Presenter: Sinead Miggin, PhD

University: Alpert Medical School and Brown University, USA

Time: 15:00-16:00, April 9, 2013

Venue: Room A203, Institute of Microbiology, Chinese Academy of Sciences

Abstract: Toll-like receptors (TLRs) are a group of pattern-recognition receptors that play a crucial role in the induction of the innate immune response against bacterial and viral infections. TLR3 has emerged as a key sensor of viral double-stranded RNA. Thus, a clearer understanding of the biological processes that modulate TLR3 signaling through the adaptor molecule, TRIF, is essential. Limited studies have applied proteomics towards understanding the dynamics of TLR signaling. Herein, a proteomics approach identified 14-3-3ε, 14-3-3σ and A Disintegrin and Metalloprotease (ADAM)15 as new members of the TLR signaling complex.

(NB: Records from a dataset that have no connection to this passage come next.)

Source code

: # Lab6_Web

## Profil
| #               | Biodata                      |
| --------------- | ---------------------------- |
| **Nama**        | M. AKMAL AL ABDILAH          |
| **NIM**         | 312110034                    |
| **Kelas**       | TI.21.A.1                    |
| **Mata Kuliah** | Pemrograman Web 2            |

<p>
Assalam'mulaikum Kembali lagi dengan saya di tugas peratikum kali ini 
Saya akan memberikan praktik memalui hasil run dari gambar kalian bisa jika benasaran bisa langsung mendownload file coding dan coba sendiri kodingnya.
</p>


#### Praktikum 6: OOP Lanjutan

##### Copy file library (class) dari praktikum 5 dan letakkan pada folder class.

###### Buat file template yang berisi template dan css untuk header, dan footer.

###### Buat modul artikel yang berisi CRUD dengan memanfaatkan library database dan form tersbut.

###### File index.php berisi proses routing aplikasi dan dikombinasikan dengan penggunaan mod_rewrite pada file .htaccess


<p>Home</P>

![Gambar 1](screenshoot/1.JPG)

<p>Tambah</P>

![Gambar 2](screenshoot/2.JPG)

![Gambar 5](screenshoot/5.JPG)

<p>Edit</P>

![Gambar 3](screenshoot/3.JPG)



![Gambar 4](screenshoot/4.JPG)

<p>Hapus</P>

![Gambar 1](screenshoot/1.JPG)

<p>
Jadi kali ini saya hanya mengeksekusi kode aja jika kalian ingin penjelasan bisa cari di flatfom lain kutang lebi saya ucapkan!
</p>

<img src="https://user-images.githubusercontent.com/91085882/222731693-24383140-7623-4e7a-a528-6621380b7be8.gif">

Towards the functional characterization of 14-3-3ε and 14-3-3σ in TLR signaling, we have shown that both of these proteins modulate TLR2, TLR3, TLR4, TLR7/8 and TLR9 signaling. 14-3-3ε and 14-3-3σ also bind to the TLR adaptors and to both TRAF3 and TRAF6. We also show that ADAM15 acts as a negative regulator of TRIF mediated NF-κB and IFNβ reporter gene activity. Also, suppression of ADAM15 expression enhances poly(I:C) and LPS-mediated proinflammatory cytokine production via TRIF. In addition, suppression of ADAM15 expression enhanced RV16 and VSV-mediated proinflammatory cytokine production.

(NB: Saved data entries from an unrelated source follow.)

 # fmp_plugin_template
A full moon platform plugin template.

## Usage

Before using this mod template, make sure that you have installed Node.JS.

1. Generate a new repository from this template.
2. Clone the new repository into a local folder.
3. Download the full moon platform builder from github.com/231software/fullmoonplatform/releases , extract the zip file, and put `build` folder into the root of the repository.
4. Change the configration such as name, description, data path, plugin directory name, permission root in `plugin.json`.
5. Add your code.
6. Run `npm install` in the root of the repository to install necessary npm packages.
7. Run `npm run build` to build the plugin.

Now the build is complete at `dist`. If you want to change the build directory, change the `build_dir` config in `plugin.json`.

Our research conclusively shows that 14-3-3ε, 14-3-3σ and ADAM15 play major regulatory roles in balancing the host inflammatory response to viral and bacterial infections through modulation of the TLR signaling pathway. Thus, manipulation of these proteins may represent novel therapeutic targets for inflammatory conditions and infections.